10. Nouveau profil.
"Jérémy ?
- Hmm ?
- Il vient d'où, ton pseudo ?
- Hein ?
- Tu sais, sur Chatrooms... Asylum...
- Ah !!! Oulah, c'est une très longue histoire !
- Raconte !!!
- On avait ce mot dans notre vocabulaire à apprendre en anglais renforcé, au lycée, et il m'a plu. Fin !
- C'est tout ?!
- Ouais, c'est tout !
- Pff, t'es nul ! Ahah !
- Tu y repenses encore beaucoup à cette période ?
- Tout le temps... Avec tout ce qu'il s'est passé...
- Tu m'étonnes, et en si peu de temps...
- Ouais...
- Ça va aller, David ?
- Ce n'est pas tous les jours facile, mais ça ne peut qu'aller mieux... Maintenant que ce monstre est mort, il ne pourra plus me faire du mal. Tu sais, au début, je faisais des cauchemars toutes les nuits... J'ai dû voir un psy, qui ne m'a servi absolument à rien car ce gros connard m'a quand-même dit que "nous, les homosexuels, étions propices à ce genre de débordements", et qu'en gros, j'avais cherché ce qui m'était arrivé. Mais tu comprends, j'étais l'objet médiatique, "la victime, le survivant"...
- Je ne te force pas à parler de tout ça, hein.
- Je sais, mais j'ai envie que tu saches. J'ai besoin que tu le saches... J'ai mis du temps avant de vouloir te reparler. Pas parce que je t'en voulais, mais parce que je m'en voulais. Tu m'avais prévenu, dès le tout premier signe, tu m'avais mis en garde, pour la photo. En discutant longuement avec mes amies, j'ai pris conscience de son premier geste, que tu avais toi-même qualifié du même mot : une agression. Tu avais comparé ça à un exhibitionniste, et la comparaison était tellement pertinente !... Et pourtant, je n'ai pas tenu compte de tes conseils, j'ai foncé tête baissée...
- Comme un ado.
- Comme un ado... J'avais besoin de céder à la tentation, de braver des interdits. Mais je n'aurais jamais imaginé que tout ce qu'il avait fait était faux. Sa photo, son âge, même son prénom, tout... Jusqu'à son histoire de viol.
- Son histoire de viol ?
- Oui, il m'a raconté qu'il aurait été violé étant jeune ado, par le mari de sa tante.

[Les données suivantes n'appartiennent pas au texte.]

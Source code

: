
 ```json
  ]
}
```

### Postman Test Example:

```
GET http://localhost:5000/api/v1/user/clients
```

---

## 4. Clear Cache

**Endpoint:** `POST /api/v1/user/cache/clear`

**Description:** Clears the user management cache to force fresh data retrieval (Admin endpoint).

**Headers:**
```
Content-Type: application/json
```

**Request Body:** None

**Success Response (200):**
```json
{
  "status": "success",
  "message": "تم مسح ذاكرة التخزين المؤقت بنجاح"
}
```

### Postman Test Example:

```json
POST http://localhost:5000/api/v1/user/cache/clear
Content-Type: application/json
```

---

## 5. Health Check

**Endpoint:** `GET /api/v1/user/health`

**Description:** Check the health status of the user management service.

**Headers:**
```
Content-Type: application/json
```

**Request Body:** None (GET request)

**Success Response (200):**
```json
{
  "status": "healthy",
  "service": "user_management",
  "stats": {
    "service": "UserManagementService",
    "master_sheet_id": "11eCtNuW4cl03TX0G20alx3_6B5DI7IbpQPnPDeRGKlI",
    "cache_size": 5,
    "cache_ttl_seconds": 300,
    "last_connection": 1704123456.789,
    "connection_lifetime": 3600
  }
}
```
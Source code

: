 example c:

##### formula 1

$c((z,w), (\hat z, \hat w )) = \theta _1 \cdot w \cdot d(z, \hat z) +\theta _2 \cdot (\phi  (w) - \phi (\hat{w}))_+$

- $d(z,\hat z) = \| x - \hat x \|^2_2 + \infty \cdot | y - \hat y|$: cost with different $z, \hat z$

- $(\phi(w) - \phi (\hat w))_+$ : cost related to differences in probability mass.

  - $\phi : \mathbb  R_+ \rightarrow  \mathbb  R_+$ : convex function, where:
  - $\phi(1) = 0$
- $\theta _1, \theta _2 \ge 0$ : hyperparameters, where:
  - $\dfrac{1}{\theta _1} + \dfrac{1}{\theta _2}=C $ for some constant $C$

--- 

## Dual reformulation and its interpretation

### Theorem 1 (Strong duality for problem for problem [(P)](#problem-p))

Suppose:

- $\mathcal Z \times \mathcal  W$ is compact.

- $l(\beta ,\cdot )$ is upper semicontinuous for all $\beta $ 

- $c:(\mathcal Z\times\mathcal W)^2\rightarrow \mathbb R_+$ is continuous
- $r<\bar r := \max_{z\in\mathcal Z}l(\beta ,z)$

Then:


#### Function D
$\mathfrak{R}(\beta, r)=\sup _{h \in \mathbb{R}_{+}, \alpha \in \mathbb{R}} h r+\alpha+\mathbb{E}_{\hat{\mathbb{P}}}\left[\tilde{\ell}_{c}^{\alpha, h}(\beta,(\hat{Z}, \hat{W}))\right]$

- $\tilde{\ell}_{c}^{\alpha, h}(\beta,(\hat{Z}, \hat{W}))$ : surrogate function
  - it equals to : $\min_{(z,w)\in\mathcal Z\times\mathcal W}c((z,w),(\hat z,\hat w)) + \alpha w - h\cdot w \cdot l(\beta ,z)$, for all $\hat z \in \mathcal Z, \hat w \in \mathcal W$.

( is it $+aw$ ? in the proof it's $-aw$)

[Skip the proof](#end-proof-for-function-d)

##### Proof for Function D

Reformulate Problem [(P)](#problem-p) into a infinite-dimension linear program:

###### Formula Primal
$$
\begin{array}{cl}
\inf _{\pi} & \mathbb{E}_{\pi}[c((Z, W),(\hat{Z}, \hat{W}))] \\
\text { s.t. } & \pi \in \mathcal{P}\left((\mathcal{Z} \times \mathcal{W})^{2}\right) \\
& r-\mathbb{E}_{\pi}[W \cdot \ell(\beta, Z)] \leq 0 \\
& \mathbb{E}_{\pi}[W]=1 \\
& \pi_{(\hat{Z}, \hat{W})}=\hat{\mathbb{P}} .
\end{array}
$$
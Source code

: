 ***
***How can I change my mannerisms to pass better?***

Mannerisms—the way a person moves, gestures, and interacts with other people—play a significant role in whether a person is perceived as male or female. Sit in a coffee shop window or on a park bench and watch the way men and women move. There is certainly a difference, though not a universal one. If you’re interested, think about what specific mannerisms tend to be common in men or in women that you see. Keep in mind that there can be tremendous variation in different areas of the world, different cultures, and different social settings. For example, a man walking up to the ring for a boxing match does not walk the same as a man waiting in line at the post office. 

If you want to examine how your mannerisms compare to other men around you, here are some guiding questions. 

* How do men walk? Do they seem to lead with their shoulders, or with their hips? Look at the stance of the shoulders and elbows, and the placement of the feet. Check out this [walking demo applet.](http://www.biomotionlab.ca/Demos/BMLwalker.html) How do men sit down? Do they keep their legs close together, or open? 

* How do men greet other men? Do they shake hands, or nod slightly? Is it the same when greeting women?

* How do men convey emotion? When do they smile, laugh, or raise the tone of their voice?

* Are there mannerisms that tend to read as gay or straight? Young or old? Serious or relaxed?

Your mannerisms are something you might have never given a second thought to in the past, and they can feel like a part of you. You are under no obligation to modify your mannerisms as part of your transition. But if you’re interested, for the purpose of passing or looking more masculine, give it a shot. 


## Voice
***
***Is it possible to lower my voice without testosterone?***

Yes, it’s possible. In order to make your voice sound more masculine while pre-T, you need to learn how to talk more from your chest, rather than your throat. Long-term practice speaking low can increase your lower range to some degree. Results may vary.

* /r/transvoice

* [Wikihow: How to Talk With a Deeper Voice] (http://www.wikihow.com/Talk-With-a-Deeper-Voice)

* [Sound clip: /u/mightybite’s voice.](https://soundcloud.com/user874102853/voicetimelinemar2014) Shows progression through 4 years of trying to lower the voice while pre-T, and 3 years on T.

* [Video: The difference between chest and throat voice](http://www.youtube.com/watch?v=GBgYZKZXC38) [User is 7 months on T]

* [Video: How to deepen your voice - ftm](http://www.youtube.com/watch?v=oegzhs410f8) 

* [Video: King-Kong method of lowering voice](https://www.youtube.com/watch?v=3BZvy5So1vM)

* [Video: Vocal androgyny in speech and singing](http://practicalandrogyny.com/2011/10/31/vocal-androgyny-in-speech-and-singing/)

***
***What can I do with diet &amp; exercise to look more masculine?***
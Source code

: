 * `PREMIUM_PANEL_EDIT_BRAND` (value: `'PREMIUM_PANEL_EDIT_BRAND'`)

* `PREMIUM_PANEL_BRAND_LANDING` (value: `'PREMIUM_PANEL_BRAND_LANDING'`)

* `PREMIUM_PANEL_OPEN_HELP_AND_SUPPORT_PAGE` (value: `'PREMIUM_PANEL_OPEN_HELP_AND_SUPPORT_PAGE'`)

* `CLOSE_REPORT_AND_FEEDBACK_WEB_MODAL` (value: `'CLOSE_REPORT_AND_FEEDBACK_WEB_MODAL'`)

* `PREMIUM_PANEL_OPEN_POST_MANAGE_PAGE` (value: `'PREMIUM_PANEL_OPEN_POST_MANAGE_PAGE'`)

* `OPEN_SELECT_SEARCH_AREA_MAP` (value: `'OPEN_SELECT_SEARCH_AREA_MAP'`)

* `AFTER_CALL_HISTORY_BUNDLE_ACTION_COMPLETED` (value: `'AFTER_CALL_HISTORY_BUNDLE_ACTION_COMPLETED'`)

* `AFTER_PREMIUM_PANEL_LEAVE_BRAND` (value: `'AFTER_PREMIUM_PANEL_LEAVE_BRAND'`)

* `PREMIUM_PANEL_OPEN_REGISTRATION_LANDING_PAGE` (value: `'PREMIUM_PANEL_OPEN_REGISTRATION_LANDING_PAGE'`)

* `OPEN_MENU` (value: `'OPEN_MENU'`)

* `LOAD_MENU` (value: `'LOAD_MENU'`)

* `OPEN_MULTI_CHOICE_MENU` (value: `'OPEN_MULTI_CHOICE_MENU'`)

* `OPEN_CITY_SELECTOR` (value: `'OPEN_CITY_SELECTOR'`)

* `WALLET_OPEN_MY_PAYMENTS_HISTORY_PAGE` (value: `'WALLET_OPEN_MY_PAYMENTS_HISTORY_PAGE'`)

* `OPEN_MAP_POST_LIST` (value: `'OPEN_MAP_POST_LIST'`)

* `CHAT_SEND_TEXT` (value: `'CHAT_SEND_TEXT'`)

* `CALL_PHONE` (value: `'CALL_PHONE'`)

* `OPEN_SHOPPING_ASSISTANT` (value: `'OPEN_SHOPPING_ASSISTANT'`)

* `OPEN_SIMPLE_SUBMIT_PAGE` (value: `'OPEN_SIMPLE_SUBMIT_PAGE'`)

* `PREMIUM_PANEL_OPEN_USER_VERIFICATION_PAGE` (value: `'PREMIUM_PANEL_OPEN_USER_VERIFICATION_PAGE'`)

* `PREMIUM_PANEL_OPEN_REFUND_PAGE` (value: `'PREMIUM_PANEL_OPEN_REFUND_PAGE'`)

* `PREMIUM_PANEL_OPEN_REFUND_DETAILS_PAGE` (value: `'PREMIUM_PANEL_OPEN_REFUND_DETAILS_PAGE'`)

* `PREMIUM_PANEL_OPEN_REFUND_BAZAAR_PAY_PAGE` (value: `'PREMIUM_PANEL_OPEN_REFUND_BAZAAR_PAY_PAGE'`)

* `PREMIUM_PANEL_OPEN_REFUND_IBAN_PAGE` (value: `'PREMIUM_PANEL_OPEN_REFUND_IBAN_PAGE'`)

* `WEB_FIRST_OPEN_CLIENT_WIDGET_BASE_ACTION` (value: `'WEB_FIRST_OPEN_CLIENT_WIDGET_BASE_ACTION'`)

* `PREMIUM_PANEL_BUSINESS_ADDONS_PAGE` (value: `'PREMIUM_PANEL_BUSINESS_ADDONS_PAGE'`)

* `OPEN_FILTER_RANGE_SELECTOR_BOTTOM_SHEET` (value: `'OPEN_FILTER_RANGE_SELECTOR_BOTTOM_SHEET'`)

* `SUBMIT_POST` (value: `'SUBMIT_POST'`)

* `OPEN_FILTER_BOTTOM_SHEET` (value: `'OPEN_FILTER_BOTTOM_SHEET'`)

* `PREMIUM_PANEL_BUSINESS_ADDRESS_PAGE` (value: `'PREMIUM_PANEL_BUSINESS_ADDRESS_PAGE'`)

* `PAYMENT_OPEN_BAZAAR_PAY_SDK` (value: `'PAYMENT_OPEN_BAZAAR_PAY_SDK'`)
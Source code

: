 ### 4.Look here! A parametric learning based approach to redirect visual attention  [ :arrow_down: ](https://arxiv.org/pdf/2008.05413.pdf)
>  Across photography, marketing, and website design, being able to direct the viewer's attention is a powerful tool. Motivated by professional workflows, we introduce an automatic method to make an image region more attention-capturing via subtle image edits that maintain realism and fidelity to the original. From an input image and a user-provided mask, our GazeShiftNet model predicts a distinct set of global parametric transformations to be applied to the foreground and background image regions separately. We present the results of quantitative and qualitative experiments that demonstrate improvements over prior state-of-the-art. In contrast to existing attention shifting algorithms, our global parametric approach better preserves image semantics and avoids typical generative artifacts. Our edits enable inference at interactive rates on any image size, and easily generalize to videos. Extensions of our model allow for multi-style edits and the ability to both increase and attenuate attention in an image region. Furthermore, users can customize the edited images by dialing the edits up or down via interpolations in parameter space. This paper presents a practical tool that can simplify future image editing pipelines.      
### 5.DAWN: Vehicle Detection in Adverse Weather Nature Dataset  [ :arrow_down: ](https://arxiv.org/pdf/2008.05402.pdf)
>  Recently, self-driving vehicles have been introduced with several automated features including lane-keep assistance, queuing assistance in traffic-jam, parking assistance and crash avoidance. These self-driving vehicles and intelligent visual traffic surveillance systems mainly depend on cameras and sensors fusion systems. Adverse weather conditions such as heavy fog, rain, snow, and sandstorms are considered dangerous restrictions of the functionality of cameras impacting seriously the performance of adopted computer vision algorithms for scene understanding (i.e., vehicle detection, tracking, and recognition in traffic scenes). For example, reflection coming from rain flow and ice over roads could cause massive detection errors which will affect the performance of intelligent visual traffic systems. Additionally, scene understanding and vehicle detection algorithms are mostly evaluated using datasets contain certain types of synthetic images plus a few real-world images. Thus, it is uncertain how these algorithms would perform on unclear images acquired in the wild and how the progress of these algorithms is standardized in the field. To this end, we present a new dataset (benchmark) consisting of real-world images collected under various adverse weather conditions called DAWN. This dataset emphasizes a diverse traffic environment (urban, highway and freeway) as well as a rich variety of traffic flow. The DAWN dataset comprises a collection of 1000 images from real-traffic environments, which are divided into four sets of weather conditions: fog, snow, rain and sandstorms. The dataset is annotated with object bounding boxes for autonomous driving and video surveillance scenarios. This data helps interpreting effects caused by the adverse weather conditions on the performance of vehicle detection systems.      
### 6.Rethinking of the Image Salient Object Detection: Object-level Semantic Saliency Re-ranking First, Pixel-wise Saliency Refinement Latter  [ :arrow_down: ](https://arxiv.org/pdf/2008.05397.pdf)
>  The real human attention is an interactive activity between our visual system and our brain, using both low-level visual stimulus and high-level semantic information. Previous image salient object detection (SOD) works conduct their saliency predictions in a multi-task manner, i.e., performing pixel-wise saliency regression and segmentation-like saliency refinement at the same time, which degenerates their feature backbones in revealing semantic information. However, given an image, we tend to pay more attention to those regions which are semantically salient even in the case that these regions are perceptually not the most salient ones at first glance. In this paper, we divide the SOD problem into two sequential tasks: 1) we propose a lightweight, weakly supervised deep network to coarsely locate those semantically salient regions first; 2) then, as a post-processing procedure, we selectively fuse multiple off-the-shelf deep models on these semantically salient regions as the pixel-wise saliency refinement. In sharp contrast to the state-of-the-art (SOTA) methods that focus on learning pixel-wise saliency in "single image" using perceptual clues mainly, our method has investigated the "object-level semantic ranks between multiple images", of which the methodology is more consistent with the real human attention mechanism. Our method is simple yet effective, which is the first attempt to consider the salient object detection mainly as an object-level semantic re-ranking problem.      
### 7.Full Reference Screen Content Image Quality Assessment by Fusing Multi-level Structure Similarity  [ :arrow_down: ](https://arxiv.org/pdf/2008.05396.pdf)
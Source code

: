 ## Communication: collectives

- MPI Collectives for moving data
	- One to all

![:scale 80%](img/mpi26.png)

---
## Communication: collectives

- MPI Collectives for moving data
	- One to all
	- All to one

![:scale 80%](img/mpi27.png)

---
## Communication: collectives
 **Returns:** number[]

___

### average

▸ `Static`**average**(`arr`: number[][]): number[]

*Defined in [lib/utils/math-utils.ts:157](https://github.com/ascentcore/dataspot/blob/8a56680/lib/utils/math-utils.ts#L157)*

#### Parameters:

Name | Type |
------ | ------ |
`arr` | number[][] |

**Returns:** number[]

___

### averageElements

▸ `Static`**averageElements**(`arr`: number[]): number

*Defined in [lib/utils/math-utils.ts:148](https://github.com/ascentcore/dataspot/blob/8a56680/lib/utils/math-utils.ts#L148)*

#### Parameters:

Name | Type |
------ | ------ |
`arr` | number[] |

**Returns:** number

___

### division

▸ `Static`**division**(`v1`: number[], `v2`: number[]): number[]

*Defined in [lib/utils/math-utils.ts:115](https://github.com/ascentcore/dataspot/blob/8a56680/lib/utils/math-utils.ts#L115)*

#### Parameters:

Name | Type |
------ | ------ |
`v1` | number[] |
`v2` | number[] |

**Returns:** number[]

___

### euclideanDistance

- Il y a de fortes probabilités que ce ne soit pas un mensonge.
- J'y ai pensé aussi, mais je n'aurais jamais la réponse. Maintenant, il a été arrêté, jugé, et ce gros lâche s'est donné la mort. Il ne pourra plus me faire de mal, et justice a été faite... Tu sais, le plus dur pour moi, c'est de me dire que jusqu'au moment où ça a basculé, j'étais attaché à lui. Mais lui, depuis le tout départ, c'était un monstre.
- Un prédateur.
- Exactement. Un prédateur. Tissant peu à peu la toile qui lui servirait à me tendre son piège abject... On m'a retiré de ma mère, et ma grand-mère a demandé à ce que je sois placé sous leur tutelle. Cette décision fut le plus beau cadeau et une très belle chance de repartir à zéro. J'ai pu intégrer un lycée privé où personne ne savait ce qu'il s'était passé.
- Ça me fait tellement plaisir de t'entendre dire tout ça... Si tu savais à quel point je m'en suis voulu !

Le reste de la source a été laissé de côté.